In response, governments and technology companies have collaborated on efforts to build tools for tracking and tracing the virus. 

“I worked on the SARS epidemic in 2003 and testing/tracing is a cornerstone of how you stop a serious infection, and I do think that strategy, scaled up, is tremendously effective,” Professor Christophe Fraser from the Oxford Big Data Institute, said on BBC this morning

However, privacy has been a constant question in the debate over tracking and tracing apps, and each country has a different take on what that looks like. 

“Contact tracing apps collect and combine two highly sensitive categories of information: location and health status,”Ryan Calo, a professor of law at the University of Washington, and Kinsa CEO Inder Singh, said during a US Senate committee hearing on big data and privacy protections. “It seems fair to wonder whether these apps, developed by small teams, will be able to keep such sensitive information private and secure.

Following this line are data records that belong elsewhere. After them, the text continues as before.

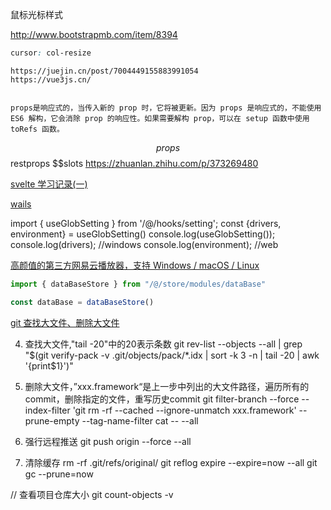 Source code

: 鼠标光标样式

http://www.bootstrapmb.com/item/8394
```css
cursor: col-resize

```

```vue3
https://juejin.cn/post/7004449155883991054
https://vue3js.cn/


props是响应式的，当传入新的 prop 时，它将被更新。因为 props 是响应式的，不能使用 ES6 解构，它会消除 prop 的响应性。如果需要解构 prop，可以在 setup 函数中使用 toRefs 函数。
```

$$props $$restprops $$slots
https://zhuanlan.zhihu.com/p/373269480


[svelte 学习记录(一)](https://blog.csdn.net/qq_33325899/article/details/103554590)


[wails](https://learnku.com/articles/64713)


import { useGlobSetting } from '/@/hooks/setting';
const {drivers, environment} = useGlobSetting()
console.log(useGlobSetting());
console.log(drivers); //windows
console.log(environment); //web

[高颜值的第三方网易云播放器，支持 Windows / macOS / Linux](https://github.com/qier222/YesPlayMusic)


```js
import { dataBaseStore } from "/@/store/modules/dataBase"

const dataBase = dataBaseStore()
```

[git 查找大文件、删除大文件](https://www.1024sou.com/article/988057.html)

4. 查找大文件,"tail -20"中的20表示条数
git rev-list --objects --all | grep "$(git verify-pack -v .git/objects/pack/*.idx | sort -k 3 -n | tail -20 | awk '{print$1}')"

5. 删除大文件，”xxx.framework“是上一步中列出的大文件路径，遍历所有的commit，删除指定的文件，重写历史commit
git filter-branch --force --index-filter 'git rm -rf --cached --ignore-unmatch xxx.framework' --prune-empty --tag-name-filter cat -- --all

6. 强行远程推送
git push origin --force --all

7. 清除缓存
rm -rf .git/refs/original/
git reflog expire --expire=now --all
git gc --prune=now


// 查看项目仓库大小
git count-objects -v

To the extent digital contact tracing – or any private, technology-driven response to the pandemic – involves the sharing of healthcare data with private parties, there is also the specter of inadequate transparency or consent.”

THE LARGER TREND

In early April, Apple and Google announced that they were teaming up on a project to introduce health data-sharing and COVID-19 contact-tracing technologies to the lion's share of the smartphone market. 

The pair plan to launch APIs that will enable interoperability between iOS and Android products by way of official apps from public health authorities. The companies said these apps will be available for consumers to download from the Apple App Store and the Google Play Store starting in May. 

A few days after this announcement, the NHSX reported that they would be working with the companies on a tool for the UK, but as of today that plan is null. 

Tracing isn’t unique to the UK and the US. Several governments, including Singapore and South Korea, have developed tools to help trace the virus. In late March the Government Technology Agency of Singapore (GovTech), the in-house IT agency of the Singapore public service, in collaboration with the Ministry of Health (MOH), launched a mobile app called TraceTogether, to help support and supplement current contact-tracing efforts in the nation-state, in an effort to reduce the spread of COVID-19.

Perhaps first the first to come up with this kind of tool was the Chinese governmentwhich also rolled out an app back in February that is intended to help citizens check whether they came into contact with the virus. App users are asked to register a phone number, name and ID number to see if they were in contact with someone infected.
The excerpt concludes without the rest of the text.